Precious things, according to the old anonymous proverb,
come in small packages. That certainly applies to the Society
for the Promotion and Rediscovery of Composers Persecuted by
the Nazi Regime and Their Works - the unwieldy official English
name of the small, struggling, impecunious, but especially
precious Berlin-based organization *musica reanimata*, to give
it its actual lower-case logo.

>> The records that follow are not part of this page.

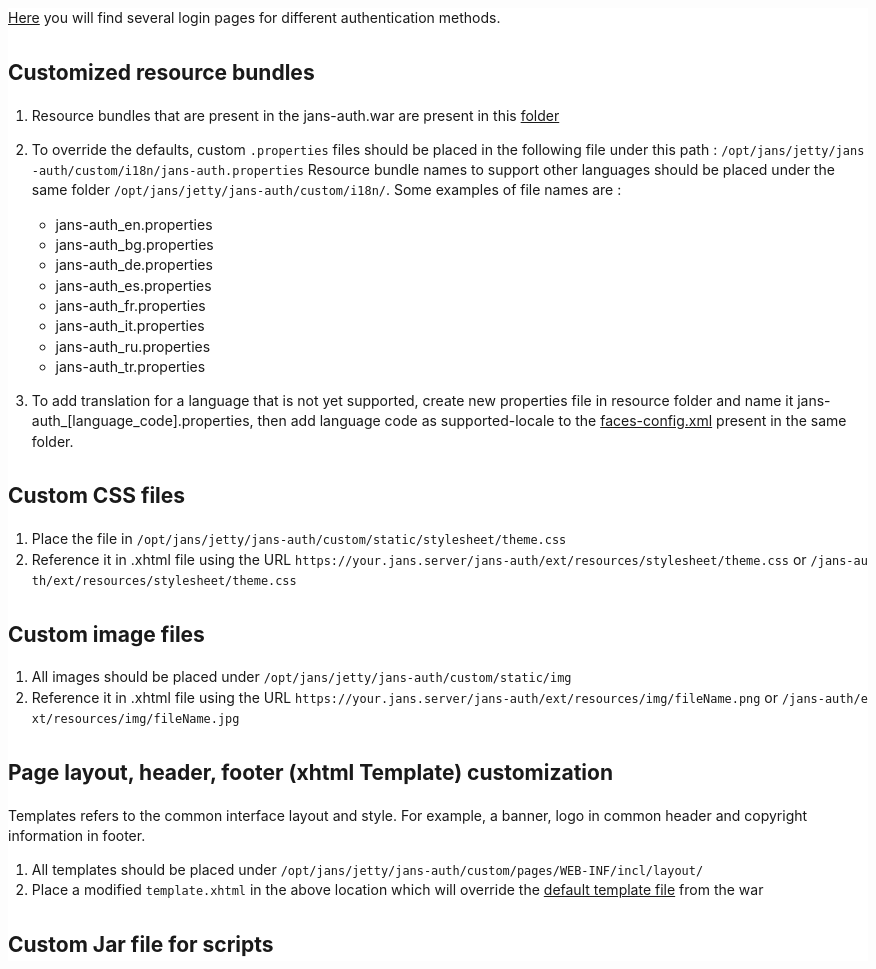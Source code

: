 [Here](https://github.com/JanssenProject/jans/tree/main/jans-auth-server/server/src/main/webapp/auth) you will find several login pages for different authentication methods.

## Customized resource bundles
1. Resource bundles that are present in the jans-auth.war are present in this [folder](https://github.com/JanssenProject/jans/blob/main/jans-auth-server/server/src/main/resources/)

2. To override the defaults, custom `.properties` files should be placed in the following file under this path : `/opt/jans/jetty/jans-auth/custom/i18n/jans-auth.properties`
Resource bundle names to support other languages should be placed under the same folder `/opt/jans/jetty/jans-auth/custom/i18n/`. Some examples of file names are :
    * jans-auth_en.properties
    * jans-auth_bg.properties
    * jans-auth_de.properties
    * jans-auth_es.properties
    * jans-auth_fr.properties
    * jans-auth_it.properties
    * jans-auth_ru.properties
    * jans-auth_tr.properties

3. To add translation for a language that is not yet supported, create new properties file in resource folder and name it jans-auth_[language_code].properties, then add language code as supported-locale to the [faces-config.xml](https://github.com/JanssenProject/jans/blob/main/jans-auth-server/server/src/main/resources/faces-config.xml) present in the same folder.

## Custom CSS files

1. Place the file in `/opt/jans/jetty/jans-auth/custom/static/stylesheet/theme.css`
2. Reference it in .xhtml file using the URL `https://your.jans.server/jans-auth/ext/resources/stylesheet/theme.css` or `/jans-auth/ext/resources/stylesheet/theme.css`

## Custom image files
1. All images should be placed under `/opt/jans/jetty/jans-auth/custom/static/img`
2. Reference it in .xhtml file using the URL `https://your.jans.server/jans-auth/ext/resources/img/fileName.png` or `/jans-auth/ext/resources/img/fileName.jpg`

## Page layout, header, footer (xhtml Template) customization

Templates refers to the common interface layout and style. For example, a banner, logo in common header and copyright information in footer.

1. All templates should be placed under `/opt/jans/jetty/jans-auth/custom/pages/WEB-INF/incl/layout/` 
2. Place a modified `template.xhtml` in the above location which will override the [default template file](https://github.com/JanssenProject/jans/blob/main/jans-auth-server/server/src/main/webapp/WEB-INF/incl/layout/template.xhtml) from the war


## Custom Jar file for scripts 
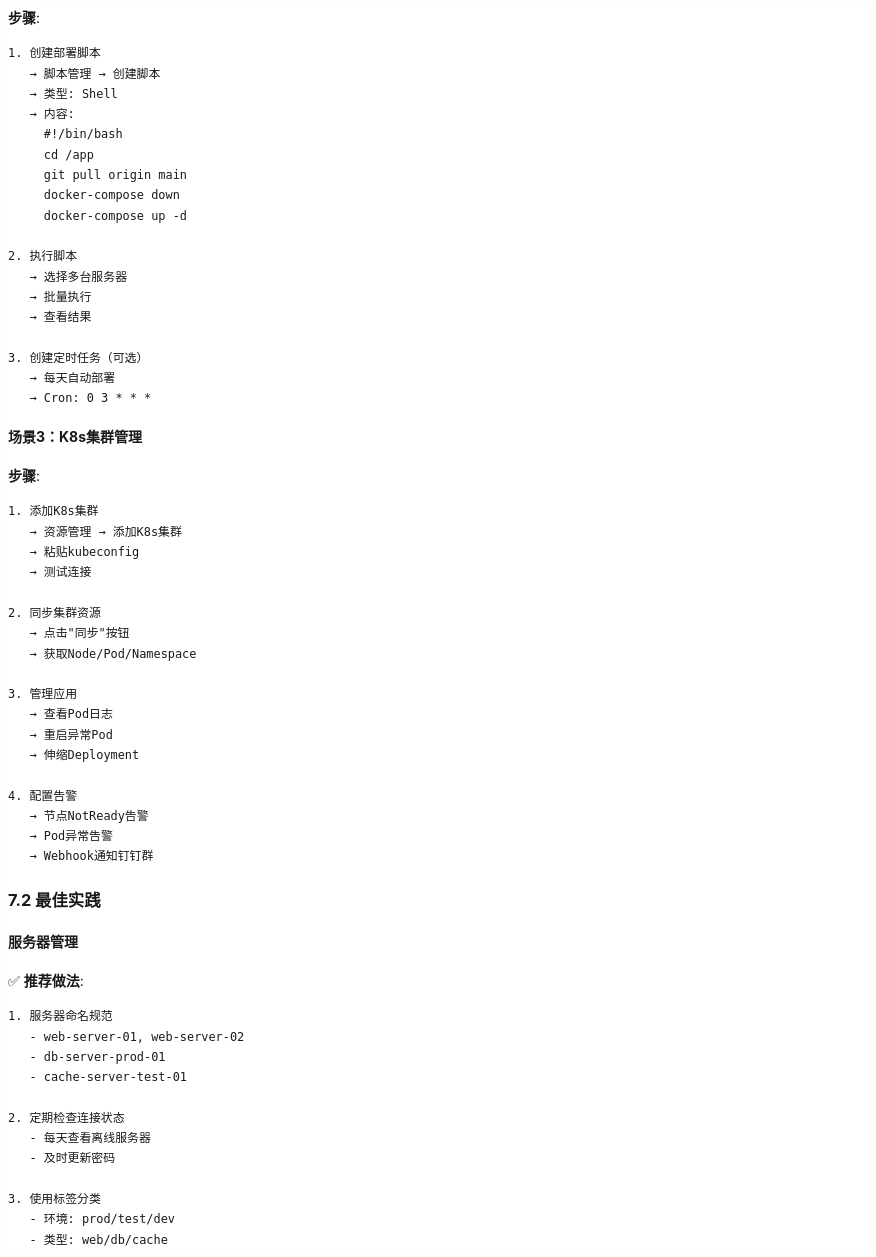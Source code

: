 **步骤**:
```
1. 创建部署脚本
   → 脚本管理 → 创建脚本
   → 类型: Shell
   → 内容: 
     #!/bin/bash
     cd /app
     git pull origin main
     docker-compose down
     docker-compose up -d

2. 执行脚本
   → 选择多台服务器
   → 批量执行
   → 查看结果

3. 创建定时任务（可选）
   → 每天自动部署
   → Cron: 0 3 * * *
```

#### 场景3：K8s集群管理

**步骤**:
```
1. 添加K8s集群
   → 资源管理 → 添加K8s集群
   → 粘贴kubeconfig
   → 测试连接

2. 同步集群资源
   → 点击"同步"按钮
   → 获取Node/Pod/Namespace

3. 管理应用
   → 查看Pod日志
   → 重启异常Pod
   → 伸缩Deployment

4. 配置告警
   → 节点NotReady告警
   → Pod异常告警
   → Webhook通知钉钉群
```

### 7.2 最佳实践

#### 服务器管理

✅ **推荐做法**:
```
1. 服务器命名规范
   - web-server-01, web-server-02
   - db-server-prod-01
   - cache-server-test-01

2. 定期检查连接状态
   - 每天查看离线服务器
   - 及时更新密码
   
3. 使用标签分类
   - 环境: prod/test/dev
   - 类型: web/db/cache
```
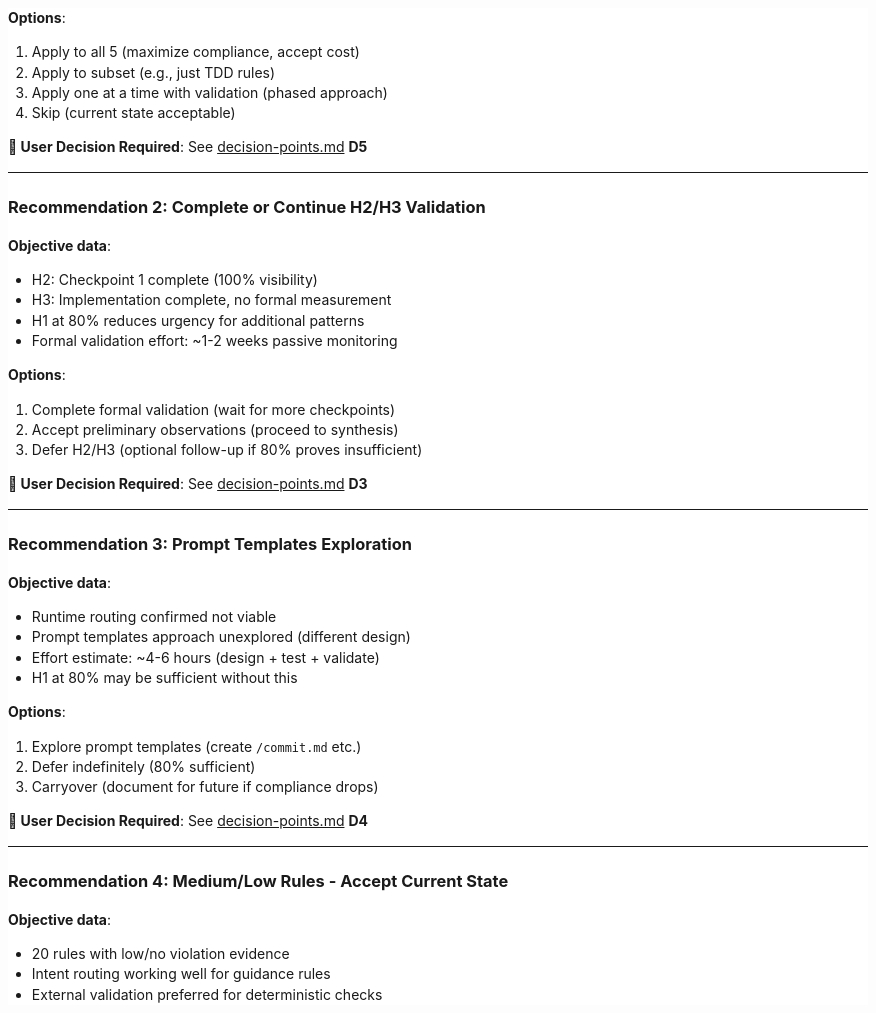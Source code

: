 **Options**:

1. Apply to all 5 (maximize compliance, accept cost)
2. Apply to subset (e.g., just TDD rules)
3. Apply one at a time with validation (phased approach)
4. Skip (current state acceptable)

**🚩 User Decision Required**: See [decision-points.md](decision-points.md) **D5**

---

### Recommendation 2: Complete or Continue H2/H3 Validation

**Objective data**:

- H2: Checkpoint 1 complete (100% visibility)
- H3: Implementation complete, no formal measurement
- H1 at 80% reduces urgency for additional patterns
- Formal validation effort: ~1-2 weeks passive monitoring

**Options**:

1. Complete formal validation (wait for more checkpoints)
2. Accept preliminary observations (proceed to synthesis)
3. Defer H2/H3 (optional follow-up if 80% proves insufficient)

**🚩 User Decision Required**: See [decision-points.md](decision-points.md) **D3**

---

### Recommendation 3: Prompt Templates Exploration

**Objective data**:

- Runtime routing confirmed not viable
- Prompt templates approach unexplored (different design)
- Effort estimate: ~4-6 hours (design + test + validate)
- H1 at 80% may be sufficient without this

**Options**:

1. Explore prompt templates (create `/commit.md` etc.)
2. Defer indefinitely (80% sufficient)
3. Carryover (document for future if compliance drops)

**🚩 User Decision Required**: See [decision-points.md](decision-points.md) **D4**

---

### Recommendation 4: Medium/Low Rules - Accept Current State

**Objective data**:

- 20 rules with low/no violation evidence
- Intent routing working well for guidance rules
- External validation preferred for deterministic checks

On May 19 and 20 it presented
three "discussion concerts" exemplary of the uniquely valuable
work it has done since its founding in 1990.
The first of those most recent concerts brought back to
Berlin from her home in London Anita Lasker Wallfisch, who
survived the Nazis' Auschwitz extermination camp by playing her
cello in Alma Rose's meanwhile well known *Madchenorchester*,
the ragtag assemblage of female musicians drilled to the
highest possible degree of excellence by an amazing woman named
Alma Rose.
The second program presented works by Poland's Szymon Laks
(1901-83), a member of the non-French group that called itself
the "*Ecole de Paris*", who survived two years in Auschwitz - as
an indispensable music copyist and conductor! - plus further
imprisonment in the Dachau and Sachsenhausen concentration
camps, with his son Andre Laks on hand in Berlin to intersperse
reminiscences about his father with the chamber works
performed.
The third focussed on Wladyslaw Szpilman, a Polish-born
piano pupil of Artur Schnabel and composition pupil of Franz
Schreker, both in pre-Hitler Berlin, whose almost incredible
story of concealment and rescue by an anti-Nazi German
*Wehrmacht* captain in the infamous Warsaw ghetto has provided
Roman Polanski with the material for the film he currently has
in production in Warsaw.
Anita Lasker Wallfisch's impressive intelligence and strong
personality would stand out in any setting. In her adopted
England she became a founding member of the English Chamber
Orchestra organized by Benjamin Britten - whom she had first
encountered while still an occupant of the recently liberated
Bergen-Belsen concentration camp (where Anne Frank died), when
Britten played piano for Yehudi Menuhin at one of the first
such concerts given in newly defeated Germany.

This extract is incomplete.